Desde la derecha existe un intento de anticipación ante posibles fracasos del actual Gobierno.

Efectivamente, para cerrar en esa eventualidad el paso a un Gobierno de izquierdas, la mejor solución —

aunque parezca lo contrario— sería el implicarla en el propio Gobierno. Suárez, maestro de las

negociaciones sin objetivo, empezaría la experiencia de compartir responsabilidades y no poderes.

¿Entenderían los que han votado un intento de opción alternativa que los partidos que la representan

difuminaran tal posibilidad en esa imagen imposible de comprender de un Gobierno de todos mezclados y

presididos por la derecha de siempre? La operación desde este ángulo tiene todo el sentido de una

operación de recambio por si las cosas no ruedan bien a fin de año.

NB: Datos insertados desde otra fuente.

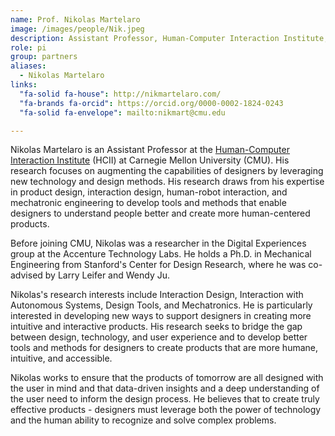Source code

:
 ```yaml
---
name: Prof. Nikolas Martelaro
image: /images/people/Nik.jpeg
description: Assistant Professor, Human-Computer Interaction Institute,  Carnegie Mellon University
role: pi
group: partners
aliases:
  - Nikolas Martelaro
links:
  "fa-solid fa-house": http://nikmartelaro.com/
  "fa-brands fa-orcid": https://orcid.org/0000-0002-1824-0243
  "fa-solid fa-envelope": mailto:nikmart@cmu.edu

---
```


Nikolas Martelaro is an Assistant Professor at the [Human-Computer Interaction Institute](https://www.hcii.cmu.edu/people/nikolas-martelaro) (HCII) at Carnegie Mellon University (CMU). His research focuses on augmenting the capabilities of designers by leveraging new technology and design methods. His research draws from his expertise in product design, interaction design, human-robot interaction, and mechatronic engineering to develop tools and methods that enable designers to understand people better and create more human-centered products. 

Before joining CMU, Nikolas was a researcher in the Digital Experiences group at the Accenture Technology Labs. He holds a Ph.D. in Mechanical Engineering from Stanford's Center for Design Research, where he was co-advised by Larry Leifer and Wendy Ju.   

Nikolas's research interests include Interaction Design, Interaction with Autonomous Systems, Design Tools, and Mechatronics. He is particularly interested in developing new ways to support designers in creating more intuitive and interactive products. His research seeks to bridge the gap between design, technology, and user experience and to develop better tools and methods for designers to create products that are more humane, intuitive, and accessible.   

Nikolas works to ensure that the products of tomorrow are all designed with the user in mind and that data-driven insights and a deep understanding of the user need to inform the design process. He believes that to create truly effective products - designers must leverage both the power of technology and the human ability to recognize and solve complex problems.
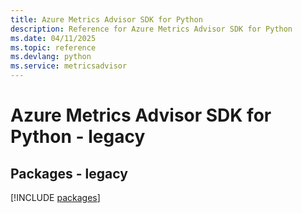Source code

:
 ```yaml
---
title: Azure Metrics Advisor SDK for Python
description: Reference for Azure Metrics Advisor SDK for Python
ms.date: 04/11/2025
ms.topic: reference
ms.devlang: python
ms.service: metricsadvisor
---
```

# Azure Metrics Advisor SDK for Python - legacy
## Packages - legacy
[!INCLUDE [packages](metrics-advisor-index.md)]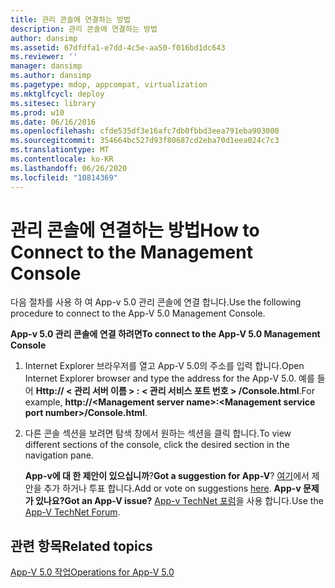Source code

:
 ```yaml
---
title: 관리 콘솔에 연결하는 방법
description: 관리 콘솔에 연결하는 방법
author: dansimp
ms.assetid: 67dfdfa1-e7dd-4c5e-aa50-f016bd1dc643
ms.reviewer: ''
manager: dansimp
ms.author: dansimp
ms.pagetype: mdop, appcompat, virtualization
ms.mktglfcycl: deploy
ms.sitesec: library
ms.prod: w10
ms.date: 06/16/2016
ms.openlocfilehash: cfde535df3e16afc7db0fbbd3eea791eba903000
ms.sourcegitcommit: 354664bc527d93f80687cd2eba70d1eea024c7c3
ms.translationtype: MT
ms.contentlocale: ko-KR
ms.lasthandoff: 06/26/2020
ms.locfileid: "10814369"
---
```

# <span data-ttu-id="10b83-103">관리 콘솔에 연결하는 방법</span><span class="sxs-lookup"><span data-stu-id="10b83-103">How to Connect to the Management Console</span></span>


<span data-ttu-id="10b83-104">다음 절차를 사용 하 여 App-v 5.0 관리 콘솔에 연결 합니다.</span><span class="sxs-lookup"><span data-stu-id="10b83-104">Use the following procedure to connect to the App-V 5.0 Management Console.</span></span>

**<span data-ttu-id="10b83-105">App-v 5.0 관리 콘솔에 연결 하려면</span><span class="sxs-lookup"><span data-stu-id="10b83-105">To connect to the App-V 5.0 Management Console</span></span>**

1.  <span data-ttu-id="10b83-106">Internet Explorer 브라우저를 열고 App-V 5.0의 주소를 입력 합니다.</span><span class="sxs-lookup"><span data-stu-id="10b83-106">Open Internet Explorer browser and type the address for the App-V 5.0.</span></span> <span data-ttu-id="10b83-107">예를 들어 **Http:// &lt; 관리 서버 이름 &gt; : &lt; 관리 서비스 포트 번호 &gt; /Console.html**.</span><span class="sxs-lookup"><span data-stu-id="10b83-107">For example, **http://&lt;Management server name&gt;:&lt;Management service port number&gt;/Console.html**.</span></span>

2.  <span data-ttu-id="10b83-108">다른 콘솔 섹션을 보려면 탐색 창에서 원하는 섹션을 클릭 합니다.</span><span class="sxs-lookup"><span data-stu-id="10b83-108">To view different sections of the console, click the desired section in the navigation pane.</span></span>

    <span data-ttu-id="10b83-109">**App-v에 대 한 제안이 있으십니까**?</span><span class="sxs-lookup"><span data-stu-id="10b83-109">**Got a suggestion for App-V**?</span></span> <span data-ttu-id="10b83-110">[여기](http://appv.uservoice.com/forums/280448-microsoft-application-virtualization)에서 제안을 추가 하거나 투표 합니다.</span><span class="sxs-lookup"><span data-stu-id="10b83-110">Add or vote on suggestions [here](http://appv.uservoice.com/forums/280448-microsoft-application-virtualization).</span></span> **<span data-ttu-id="10b83-111">App-v 문제가 있나요?</span><span class="sxs-lookup"><span data-stu-id="10b83-111">Got an App-V issue?</span></span>** <span data-ttu-id="10b83-112">[App-v TechNet 포럼](https://social.technet.microsoft.com/Forums/home?forum=mdopappv)을 사용 합니다.</span><span class="sxs-lookup"><span data-stu-id="10b83-112">Use the [App-V TechNet Forum](https://social.technet.microsoft.com/Forums/home?forum=mdopappv).</span></span>

## <span data-ttu-id="10b83-113">관련 항목</span><span class="sxs-lookup"><span data-stu-id="10b83-113">Related topics</span></span>


[<span data-ttu-id="10b83-114">App-V 5.0 작업</span><span class="sxs-lookup"><span data-stu-id="10b83-114">Operations for App-V 5.0</span></span>](operations-for-app-v-50.md)

 

 





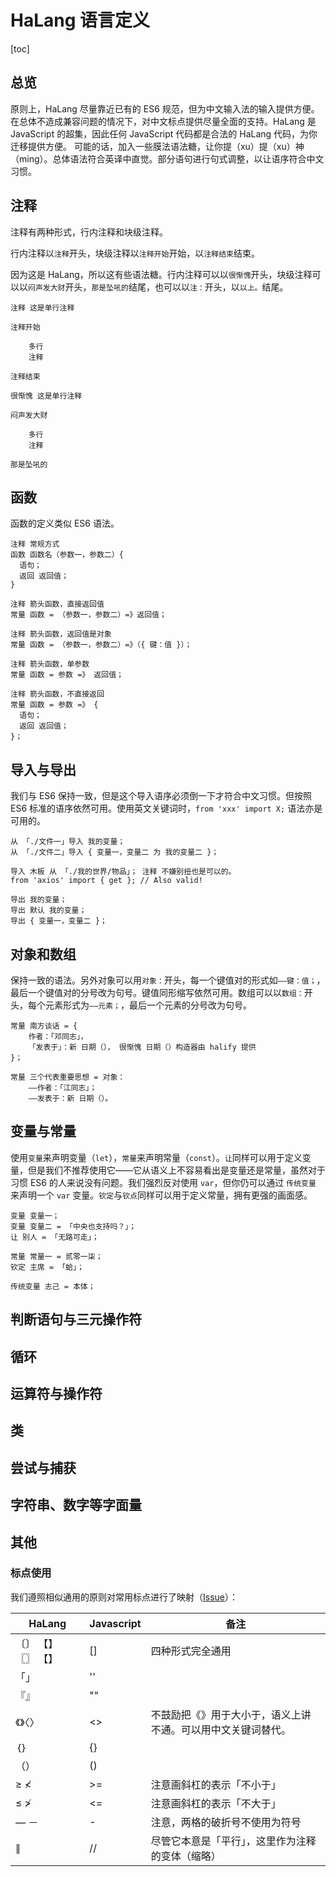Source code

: # HaLang 语言定义

[toc]

## 总览

原则上，HaLang 尽量靠近已有的 ES6 规范，但为中文输入法的输入提供方便。在总体不造成兼容问题的情况下，对中文标点提供尽量全面的支持。HaLang 是 JavaScript 的超集，因此任何 JavaScript 代码都是合法的 HaLang 代码，为你迁移提供方便。
可能的话，加入一些膜法语法糖，让你提（xu）提（xu）神（ming）。总体语法符合英译中直觉。部分语句进行句式调整，以让语序符合中文习惯。

## 注释

注释有两种形式，行内注释和块级注释。

行内注释以`注释`开头，块级注释以`注释开始`开始，以`注释结束`结束。

因为这是 HaLang，所以这有些语法糖。行内注释可以以`很惭愧`开头，块级注释可以以`闷声发大财`开头，`那是坠吼的`结尾，也可以以`注：`开头，以`以上。`结尾。

```halang
注释 这是单行注释

注释开始

    多行
    注释

注释结束

很惭愧 这是单行注释

闷声发大财

    多行
    注释

那是坠吼的
```

## 函数

函数的定义类似 ES6 语法。

```halang
注释 常规方式
函数 函数名（参数一，参数二）{
  语句；
  返回 返回值；
}

注释 箭头函数，直接返回值
常量 函数 = （参数一，参数二）=》返回值；

注释 箭头函数，返回值是对象
常量 函数 = （参数一，参数二）=》（{ 键：值 }）；

注释 箭头函数，单参数
常量 函数 = 参数 =》 返回值；

注释 箭头函数，不直接返回
常量 函数 = 参数 =》 {
  语句；
  返回 返回值；
}；
```

## 导入与导出

我们与 ES6 保持一致，但是这个导入语序必须倒一下才符合中文习惯。但按照 ES6 标准的语序依然可用。使用英文关键词时，`from 'xxx' import X;` 语法亦是可用的。
```halang
从 「./文件一」导入 我的变量；
从 「./文件二」导入 { 变量一，变量二 为 我的变量二 }；

导入 木板 从 「./我的世界/物品」； 注释 不嫌别扭也是可以的。
from 'axios' import { get }; // Also valid!

导出 我的变量；
导出 默认 我的变量；
导出 { 变量一，变量二 }；
```

## 对象和数组

保持一致的语法。另外对象可以用`对象：`开头，每一个键值对的形式如`——键：值；`，最后一个键值对的分号改为句号。键值同形缩写依然可用。数组可以以`数组：`开头，每个元素形式为`——元素；`，最后一个元素的分号改为句号。

```halang
常量 南方谈话 = {
    作者：「邓同志」，
    「发表于」：新 日期（）， 很惭愧 日期（）构造器由 halify 提供
}；

常量 三个代表重要思想 = 对象：
    ——作者：「江同志」；
    ——发表于：新 日期（）。
```

## 变量与常量

使用`变量`来声明变量（`let`），`常量`来声明常量（`const`）。`让`同样可以用于定义变量，但是我们不推荐使用它——它从语义上不容易看出是变量还是常量，虽然对于习惯 ES6 的人来说没有问题。我们强烈反对使用 `var`，但你仍可以通过 `传统变量` 来声明一个 `var` 变量。`钦定`与`钦点`同样可以用于定义常量，拥有更强的画面感。

```halang
变量 变量一；
变量 变量二 = 「中央也支持吗？」；
让 别人 = 「无路可走」；

常量 常量一 = 贰零一柒；
钦定 主席 = 「蛤」；

传统变量 志己 = 本体；
```

## 判断语句与三元操作符

## 循环

## 运算符与操作符

## 类

## 尝试与捕获

## 字符串、数字等字面量

## 其他

### 标点使用

我们遵照相似通用的原则对常用标点进行了映射（[Issue](https://github.com/laosb/halang/issues/1)）：

HaLang | Javascript | 备注
-------|------------|------
〔〕 【】 〖〗 【】 | [] | 四种形式完全通用
「」 | '' |
『』 | "" |
《》〈〉 | <> | 不鼓励把《》用于大小于，语义上讲不通。可以用中文关键词替代。
｛｝| {} |
（） | () |
≥ ≮ | >= | 注意画斜杠的表示「不小于」
≤ ≯ | <= | 注意画斜杠的表示「不大于」
— － | - | 注意，两格的破折号不使用为符号
∥ | // | 尽管它本意是「平行」，这里作为注释的变体（缩略）

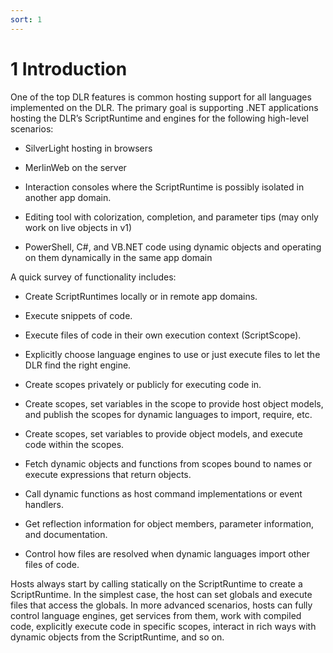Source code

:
 ```yaml
---
sort: 1
---
```


# 1 Introduction

One of the top DLR features is common hosting support for all languages implemented on the DLR. The primary goal is supporting .NET applications hosting the DLR’s ScriptRuntime and engines for the following high-level scenarios:

- SilverLight hosting in browsers

- MerlinWeb on the server

- Interaction consoles where the ScriptRuntime is possibly isolated in another app domain.

- Editing tool with colorization, completion, and parameter tips (may only work on live objects in v1)

- PowerShell, C\#, and VB.NET code using dynamic objects and operating on them dynamically in the same app domain

A quick survey of functionality includes:

- Create ScriptRuntimes locally or in remote app domains.

- Execute snippets of code.

- Execute files of code in their own execution context (ScriptScope).

- Explicitly choose language engines to use or just execute files to let the DLR find the right engine.

- Create scopes privately or publicly for executing code in.

- Create scopes, set variables in the scope to provide host object models, and publish the scopes for dynamic languages to import, require, etc.

- Create scopes, set variables to provide object models, and execute code within the scopes.

- Fetch dynamic objects and functions from scopes bound to names or execute expressions that return objects.

- Call dynamic functions as host command implementations or event handlers.

- Get reflection information for object members, parameter information, and documentation.

- Control how files are resolved when dynamic languages import other files of code.

Hosts always start by calling statically on the ScriptRuntime to create a ScriptRuntime. In the simplest case, the host can set globals and execute files that access the globals. In more advanced scenarios, hosts can fully control language engines, get services from them, work with compiled code, explicitly execute code in specific scopes, interact in rich ways with dynamic objects from the ScriptRuntime, and so on.
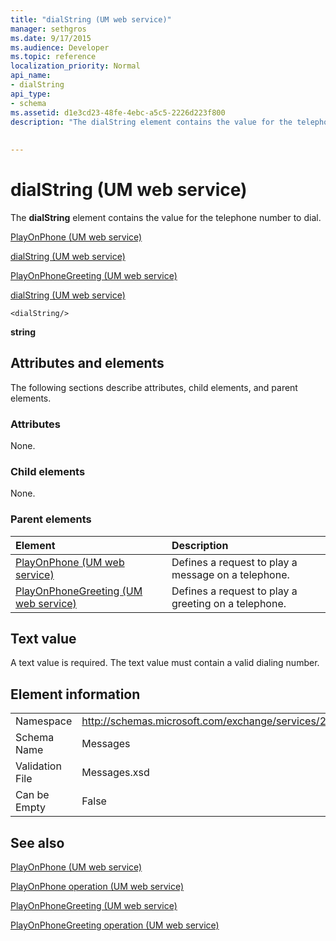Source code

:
 ```yaml
---
title: "dialString (UM web service)"
manager: sethgros
ms.date: 9/17/2015
ms.audience: Developer
ms.topic: reference
localization_priority: Normal
api_name:
- dialString
api_type:
- schema
ms.assetid: d1e3cd23-48fe-4ebc-a5c5-2226d223f800
description: "The dialString element contains the value for the telephone number to dial."
 
 
---
```


# dialString (UM web service)

The **dialString** element contains the value for the telephone number to dial. 
  
[PlayOnPhone (UM web service)](playonphone-um-web-service.md)
  
[dialString (UM web service)](dialstring-um-web-service.md)
  
[PlayOnPhoneGreeting (UM web service)](playonphonegreeting-um-web-service.md)
  
[dialString (UM web service)](dialstring-um-web-service.md)
  
```
<dialString/>
```

 **string**
## Attributes and elements

The following sections describe attributes, child elements, and parent elements.
  
### Attributes

None.
  
### Child elements

None.
  
### Parent elements

|**Element**|**Description**|
|:-----|:-----|
|[PlayOnPhone (UM web service)](playonphone-um-web-service.md) <br/> |Defines a request to play a message on a telephone.  <br/> |
|[PlayOnPhoneGreeting (UM web service)](playonphonegreeting-um-web-service.md) <br/> |Defines a request to play a greeting on a telephone.  <br/> |
   
## Text value

A text value is required. The text value must contain a valid dialing number.
  
## Element information

|||
|:-----|:-----|
|Namespace  <br/> |http://schemas.microsoft.com/exchange/services/2006/messages  <br/> |
|Schema Name  <br/> |Messages  <br/> |
|Validation File  <br/> |Messages.xsd  <br/> |
|Can be Empty  <br/> |False  <br/> |
   
## See also



[PlayOnPhone (UM web service)](playonphone-um-web-service.md)
  
[PlayOnPhone operation (UM web service)](playonphone-operation-um-web-service.md)
  
[PlayOnPhoneGreeting (UM web service)](playonphonegreeting-um-web-service.md)
  
[PlayOnPhoneGreeting operation (UM web service)](playonphonegreeting-operation-um-web-service.md)

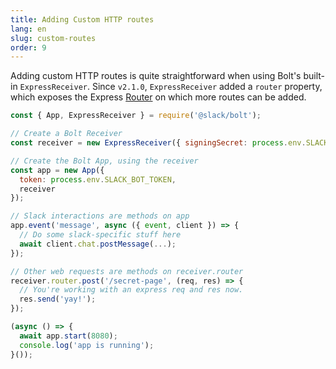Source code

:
 ```yaml
---
title: Adding Custom HTTP routes 
lang: en
slug: custom-routes
order: 9
---
```


<div class="section-content">

Adding custom HTTP routes is quite straightforward when using Bolt's built-in `ExpressReceiver`. Since `v2.1.0`, `ExpressReceiver` added a `router` property, which exposes the Express [Router](http://expressjs.com/en/4x/api.html#router) on which more routes can be added.

</div>

```javascript
const { App, ExpressReceiver } = require('@slack/bolt');

// Create a Bolt Receiver
const receiver = new ExpressReceiver({ signingSecret: process.env.SLACK_SIGNING_SECRET });

// Create the Bolt App, using the receiver
const app = new App({
  token: process.env.SLACK_BOT_TOKEN, 
  receiver 
});

// Slack interactions are methods on app
app.event('message', async ({ event, client }) => {
  // Do some slack-specific stuff here
  await client.chat.postMessage(...);
});

// Other web requests are methods on receiver.router
receiver.router.post('/secret-page', (req, res) => {
  // You're working with an express req and res now.
  res.send('yay!');
});

(async () => {
  await app.start(8080);
  console.log('app is running');
}());
```
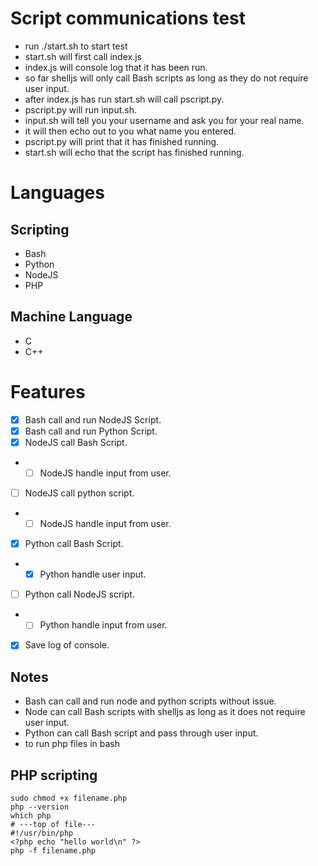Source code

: # Script communications test
- run ./start.sh to start test
- start.sh will first call index.js
- index.js will console log that it has been run.
- so far shelljs will only call Bash scripts as long as they do not require user input.
- after index.js has run start.sh will call pscript.py.
- pscript.py will run input.sh.
- input.sh will tell you your username and ask you for your real name.
- it will then echo out to you what name you entered.
- pscript.py will print that it has finished running.
- start.sh will echo that the script has finished running.

# Languages
## Scripting
- Bash
- Python
- NodeJS
- PHP
## Machine Language
- C
- C++

# Features
- [x] Bash call and run NodeJS Script.
- [x] Bash call and run Python Script.
- [x] NodeJS call Bash Script.
- - [ ] NodeJS handle input from user.
- [ ] NodeJS call python script.
- - [ ] NodeJS handle input from user.
- [x] Python call Bash Script.
- - [x] Python handle user input.
- [ ] Python call NodeJS script.
- - [ ] Python handle input from user.
- [x] Save log of console.

## Notes
- Bash can call and run node and python scripts without issue.
- Node can call Bash scripts with shelljs as long as it does not require user input.
- Python can call Bash script and pass through user input.
- to run php files in bash

## PHP scripting
```
sudo chmod +x filename.php
php --version
which php
# ---top of file---
#!/usr/bin/php
<?php echo "hello world\n" ?>
php -f filename.php
```
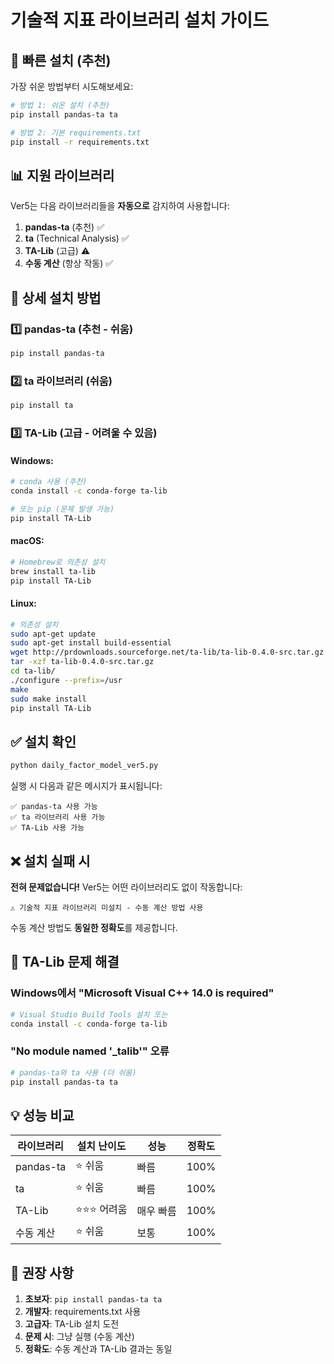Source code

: # 기술적 지표 라이브러리 설치 가이드

## 🚀 빠른 설치 (추천)

가장 쉬운 방법부터 시도해보세요:

```bash
# 방법 1: 쉬운 설치 (추천)
pip install pandas-ta ta

# 방법 2: 기본 requirements.txt
pip install -r requirements.txt
```

## 📊 지원 라이브러리

Ver5는 다음 라이브러리들을 **자동으로** 감지하여 사용합니다:

1. **pandas-ta** (추천) ✅
2. **ta** (Technical Analysis) ✅  
3. **TA-Lib** (고급) ⚠️
4. **수동 계산** (항상 작동) ✅

## 🔧 상세 설치 방법

### 1️⃣ pandas-ta (추천 - 쉬움)

```bash
pip install pandas-ta
```

### 2️⃣ ta 라이브러리 (쉬움)

```bash
pip install ta
```

### 3️⃣ TA-Lib (고급 - 어려울 수 있음)

#### Windows:
```bash
# conda 사용 (추천)
conda install -c conda-forge ta-lib

# 또는 pip (문제 발생 가능)
pip install TA-Lib
```

#### macOS:
```bash
# Homebrew로 의존성 설치
brew install ta-lib
pip install TA-Lib
```

#### Linux:
```bash
# 의존성 설치
sudo apt-get update
sudo apt-get install build-essential
wget http://prdownloads.sourceforge.net/ta-lib/ta-lib-0.4.0-src.tar.gz
tar -xzf ta-lib-0.4.0-src.tar.gz
cd ta-lib/
./configure --prefix=/usr
make
sudo make install
pip install TA-Lib
```

## ✅ 설치 확인

```python
python daily_factor_model_ver5.py
```

실행 시 다음과 같은 메시지가 표시됩니다:

```
✅ pandas-ta 사용 가능
✅ ta 라이브러리 사용 가능
✅ TA-Lib 사용 가능
```

## ❌ 설치 실패 시

**전혀 문제없습니다!** Ver5는 어떤 라이브러리도 없이 작동합니다:

```
⚠️ 기술적 지표 라이브러리 미설치 - 수동 계산 방법 사용
```

수동 계산 방법도 **동일한 정확도**를 제공합니다.

## 🚨 TA-Lib 문제 해결

### Windows에서 "Microsoft Visual C++ 14.0 is required"
```bash
# Visual Studio Build Tools 설치 또는
conda install -c conda-forge ta-lib
```

### "No module named '_talib'" 오류
```bash
# pandas-ta와 ta 사용 (더 쉬움)
pip install pandas-ta ta
```

## 💡 성능 비교

| 라이브러리 | 설치 난이도 | 성능 | 정확도 |
|------------|-------------|------|---------|
| pandas-ta  | ⭐ 쉬움     | 빠름 | 100% |
| ta         | ⭐ 쉬움     | 빠름 | 100% |
| TA-Lib     | ⭐⭐⭐ 어려움 | 매우 빠름 | 100% |
| 수동 계산   | ⭐ 쉬움     | 보통 | 100% |

## 🎯 권장 사항

1. **초보자**: `pip install pandas-ta ta`
2. **개발자**: requirements.txt 사용
3. **고급자**: TA-Lib 설치 도전
4. **문제 시**: 그냥 실행 (수동 계산) 
4. **정확도**: 수동 계산과 TA-Lib 결과는 동일 
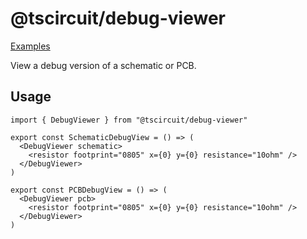 # @tscircuit/debug-viewer

[Examples](https://debug-viewer.vercel.app)

View a debug version of a schematic or PCB.

## Usage

```tsx
import { DebugViewer } from "@tscircuit/debug-viewer"

export const SchematicDebugView = () => (
  <DebugViewer schematic>
    <resistor footprint="0805" x={0} y={0} resistance="10ohm" />
  </DebugViewer>
)

export const PCBDebugView = () => (
  <DebugViewer pcb>
    <resistor footprint="0805" x={0} y={0} resistance="10ohm" />
  </DebugViewer>
)
```
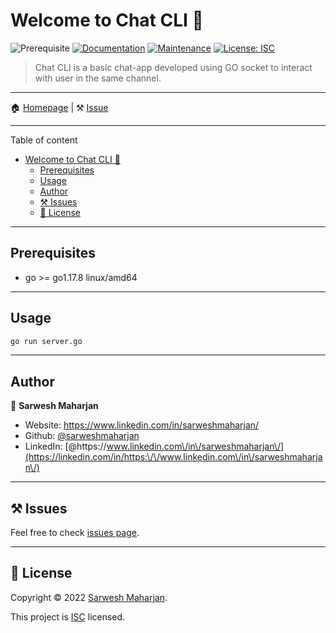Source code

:# Welcome to Chat CLI 👋
![Prerequisite](https://img.shields.io/badge/go-%3E%3D%20go1.17.8%20linux%2Famd64-blue.svg)
[![Documentation](https://img.shields.io/badge/documentation-yes-brightgreen.svg)](https://github.com/leapfrog-training/go-chat#readme)
[![Maintenance](https://img.shields.io/badge/Maintained%3F-yes-green.svg)](https://github.com/leapfrog-training/go-chat/graphs/commit-activity)
[![License: ISC](https://img.shields.io/github/license/sarweshmaharjan/to-do)](https://github.com/leapfrog-training/go-chat/blob/master/LICENSE)

> Chat CLI is a basic chat-app developed using GO socket to interact with user in the same channel.

---

🏠 [Homepage](https://github.com/leapfrog-training/go-chat#readme) | ⚒️ [Issue](https://github.com/leapfrog-training/go-chat/issues)

---

Table of content
- [Welcome to Chat CLI 👋](#welcome-to-chat-cli-)
  - [Prerequisites](#prerequisites)
  - [Usage](#usage)
  - [Author](#author)
  - [⚒️ Issues](#️-issues)
  - [📝 License](#-license)
  
---
## Prerequisites

- go >= go1.17.8 linux/amd64
  
---
## Usage

```sh
go run server.go
```
---
## Author

👤 **Sarwesh Maharjan**

* Website: https://www.linkedin.com/in/sarweshmaharjan/
* Github: [@sarweshmaharjan](https://github.com/sarweshmaharjan)
* LinkedIn: [@https:\/\/www.linkedin.com\/in\/sarweshmaharjan\/](https://linkedin.com/in/https:\/\/www.linkedin.com\/in\/sarweshmaharjan\/)
  
---
## ⚒️ Issues

Feel free to check [issues page](https://github.com/leapfrog-training/go-chat/issues). 

---
## 📝 License

Copyright © 2022 [Sarwesh Maharjan](https://github.com/sarweshmaharjan).

This project is [ISC](https://github.com/leapfrog-training/go-chat/blob/master/LICENSE) licensed.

Desde cierta izquierda, la cuestión parece también basada en puro oportunismo táctico. Efectivamente, si

no es posible llegar al Gobierno por el cauce de la pura aritmética de los votos, hay que encontrar otro

camino, aunque con ello se ponga en entredicho tanto la propia esencia de la democracia como —lo que

es peor— los intereses de los grupos sociales que pretenden representar. Porque no habrán pensado llevar

adelante sus ideologías formando parte como mínima minoría de un Gobierno de amplio espectro

dominado por la derecha.

Es curioso comprobar cómo los dos grupos más entusiastas de este Gobierno de concentración son,

precisamente, las formaciones políticas más atentas al proceso italiano. Pero ambas están traduciendo el

fenómeno italiano al español con demasiada presteza. La situación italiana viene de lejos y está en una

posición de difícil equilibrio entre el PCI y la DCI. Un PCI además con la más poderosa fuerza sindical

tras de él. A dos dedos electorales del poder, el PCI puede ser coherente al lanzar el «compromiso

histórico» porque esos dos dedos pueden costar hoy por hoy una involución de corte reaccionario que el

PCI no puede arriesgar. Está intentando romper, a un coste hoy todavía difícil de medir, el maleficio del

poder para los PC en Occidente.

Pero, en España, la alternativa no es esa, sino UCDPSOE, alternativa que no va a contar con la amenaza

de una marcha atrás violenta, y que no rompe el maniqueo análisis de las dos superpotencias

internacionales.

Si en nuestro país, la derecha quiere la complicidad de la izquierda para seguir en el poder, no ha

entendido el proceso electoral; y si cierta izquierda quiere obtener tarjeta de solvencia con su

participación ministerial, no ha comprendido que el PSOE sí quiere ser una alternativa de poder,

representativa de las clases sociales y de los intereses que hoy no gobiernan.